NOTE: Full spoilers for the book contained below.
Essie lay there for a while reading her book. She had to stop every few minutes to refocus herself and re-read half a page, pushing off red thoughts of Leonard’s inconsiderate behavior. He could be a real bastardo sometimes.
I think Essie is rather justified in her irritation at Leonard. He’s inconsiderate when he gets flustered, and she although he always apologies afterward and they make up, it’s tough to look forward to that in the midst of being mistreated.
[Cherry] stood up and waved for Essie to stop. She dug through her purse and produced a bottle of pills.
. . .
Essie popped a pill dry–she’d gotten good at that over the years–and then returned the bottle.
The way things are going, I keep wondering if anything the characters ate or drank was drugged in some way. In this case, I suspect not; I think that Cherry is a genuinely good person caught up in something horrific, and in this chapter she’s struggling to reconcile her good-heartedness with what she’s being asked to do in spreading the message she knows is hurting people.
I suppose Cherry’s last name, Romero, is a reference to the director of Night of the Living Dead, George A. Romero, although I’ve never actually seen that one so…does it really count?
(Maxine:) “One thing you learn as you age is that you never really overcome your flaws. Your…problems. They aren’t just passing illnesses. They stick in you, like thorns. If you pick at them, they only get deeper. The only thing you can do is learn how to live with them. Don’t brush them against anything. Take whatever you need to take to dull the pain.
“That’s what Mom and Dad don’t get. Dad especially. He never got over his wife and kid dying—he just tried to bury it.”
This is, perhaps, Maxine’s motivation in a nutshell. I left vague the specifics of the events that led to her developing this worldview. With the exception of knowing that her mother’s death shook her, we don’t know what exactly these “flaws” and “problems” are that she is so bitter about.
Personally, I think she’s a little more unsettling that way. She’s so closed off that she won’t even try to help you understand her way of thinking.
Why did she become the person she is now? She had unfulfilled expectations for life, went through hard things, and let that make her bitter.
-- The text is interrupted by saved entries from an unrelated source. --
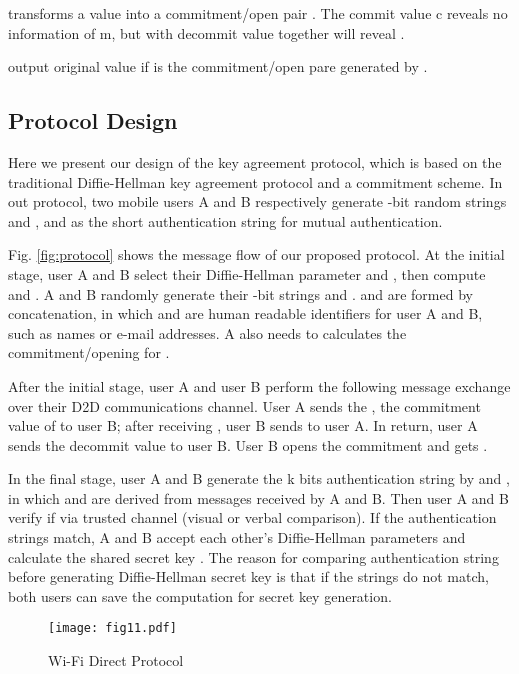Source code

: \documentclass[conference]{IEEEtran}
\begin{document}
\noindent  transforms a value  into a commitment/open pair . The commit value c reveals no information of m, but with decommit value  together  will reveal .

\noindent  output original value  if  is the commitment/open pare generated by .

\subsection{Protocol Design}

Here we present our design of the key agreement protocol, which is based on the traditional Diffie-Hellman key agreement protocol and a commitment scheme. In out protocol, two mobile users A and B respectively generate -bit random strings  and , and  as the short authentication string for mutual authentication.

Fig. \ref{fig:protocol} shows the message flow of our proposed protocol. At the initial stage, user A and B select their Diffie-Hellman parameter  and , then compute  and . A and B randomly generate their -bit strings  and .  and  are formed by concatenation, in which  and  are human readable identifiers for user A and B, such as names or e-mail addresses. A also needs to calculates the commitment/opening  for . 

After the initial stage, user A and user B perform the following message exchange over their D2D communications channel. User A sends the , the commitment value of  to user B; after receiving , user B sends  to user A. In return, user A sends the decommit value  to user B. User B opens the commitment and gets . 

In the final stage, user A and B generate the k bits authentication string by  and , in which  and  are derived from messages received by A and B. Then user A and B verify if  via trusted channel (visual or verbal comparison). If the authentication strings match, A and B accept each other's Diffie-Hellman parameters and calculate the shared secret key . The reason for comparing authentication string before generating Diffie-Hellman secret key is that if the strings do not match, both users can save the computation for secret key generation.


\begin{figure*}[htbp]
  \centering
  \scalebox{0.571}
  {\texttt{[image: fig11.pdf]}}
  \caption{Wi-Fi Direct Protocol}
  \label{fig:fig2}
    \vspace{-3mm}
\end{figure*}
\end{document}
It gave her a thirst for relief and recompense so intense that she would “take whatever she needed”–including swallowing a degenerate and evil ideology–“to dull the pain.”
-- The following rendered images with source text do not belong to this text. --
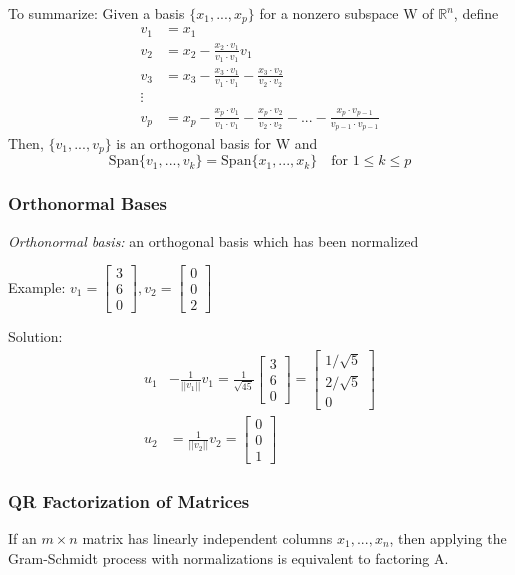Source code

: \documentclass[12pt]{article} %
\newcommand{\R}{\mathbb{R}}
\begin{document}
To summarize:
Given a basis $\{x_1, ..., x_p\}$ for a nonzero subspace W of $\R^n$, define
\begin{align*}
	v_1 &= x_1\\
	v_2 &= x_2 - \frac{x_2 \cdot v_1}{v_1 \cdot v_1} v_1\\
	v_3 &= x_3 - \frac{x_3 \cdot v_1}{v_1 \cdot v_1} - \frac{x_3 \cdot v_2}{v_2 \cdot v_2}\\
	\vdots\\
	v_p &= x_p - \frac{x_p \cdot v_1}{v_1 \cdot v_1} - \frac{x_p \cdot v_2}{v_2 \cdot v_2} - ... - \frac{x_p \cdot v_{p-1}}{v_{p-1} \cdot v_{p-1}}
\end{align*}
Then, $\{v_1, ..., v_p\}$ is an orthogonal basis for W and 
$$\text{Span}\{v_1, ..., v_k\} = \text{Span}\{x_1, ..., x_k\} \quad \text{for } 1 \leq k \leq p$$ 

\subsubsection{Orthonormal Bases}
\emph{Orthonormal basis:} an orthogonal basis which has been normalized

Example: $v_1 = \begin{bmatrix}
	3\\6\\0
\end{bmatrix}, v_2 = \begin{bmatrix}
	0\\0\\2
\end{bmatrix}$

Solution:
\begin{align*}
	u_1 &- \frac{1}{||v_1||}v_1 = \frac{1}{\sqrt{45}}\begin{bmatrix}
		3\\6\\0
	\end{bmatrix} = \begin{bmatrix}
		1/\sqrt{5}\\2/\sqrt{5}\\0
	\end{bmatrix}\\
	u_2 &= \frac{1}{||v_2||}v_2 = \begin{bmatrix}
		0\\0\\1
	\end{bmatrix}
\end{align*}

\subsubsection{QR Factorization of Matrices}
If an $m \times n$ matrix has linearly independent columns $x_1, ..., x_n$, then applying the Gram-Schmidt process with normalizations is equivalent to factoring A.
\end{document}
Classroom 120 was enormous, looking more like an auditorium than any other classroom Julia had ever entered.
. . .
The slides began to switch more rapidly. Each showed photos highlighting excerpts from books. Certain specific words were in red, while general statements surrounding them were in yellow.
Simultaneously the crowd of students erupted in rage, shouting and clamoring almost indecipherably. Julia’s jaw fell further, and she froze.
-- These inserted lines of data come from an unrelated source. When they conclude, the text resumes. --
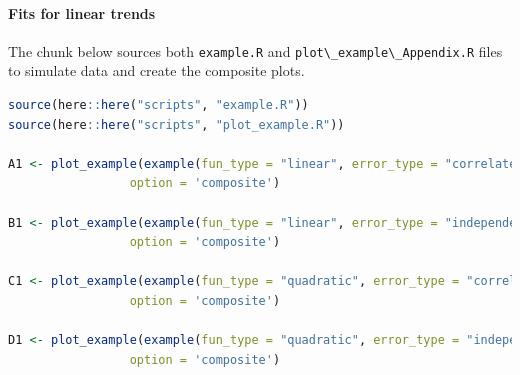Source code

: \documentclass[
]{article}
\newcommand{\passthrough}[1]{#1}
\begin{document}
\hypertarget{fits-for-linear-trends}{%
\paragraph{Fits for linear trends}\label{fits-for-linear-trends}}

The chunk below sources both \passthrough{\lstinline!example.R!} and \passthrough{\lstinline!plot\_example\_Appendix.R!} files to simulate data and create the composite plots.

\begin{lstlisting}[language=R]
source(here::here("scripts", "example.R"))
source(here::here("scripts", "plot_example.R"))

A1 <- plot_example(example(fun_type = "linear", error_type = "correlated"),
                 option = 'composite') 

B1 <- plot_example(example(fun_type = "linear", error_type = "independent"),
                 option = 'composite') 

C1 <- plot_example(example(fun_type = "quadratic", error_type = "correlated"), 
                 option = 'composite') 

D1 <- plot_example(example(fun_type = "quadratic", error_type = "independent"), 
                 option = 'composite') 
\end{lstlisting}
\end{document}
This whole scene is inspired by the Two Minutes’ Hate in George Orwell’s 1984.
It was intended to be the first truly unsettling scene in the book, the moment where we understand that something is going hugely wrong here, even if we don’t really understand what it is. Julia is unfortunate enough to be thrown into the fire.
Maxine didn’t necessarily expect that the class would get to that level of furor. She’s so absorbed in her own way of thinking that she wasn’t wary enough of the potential consequences taking Julia along could bring. I suspect that most of the classes wouldn’t be quite so extreme, at least not that early in the semester.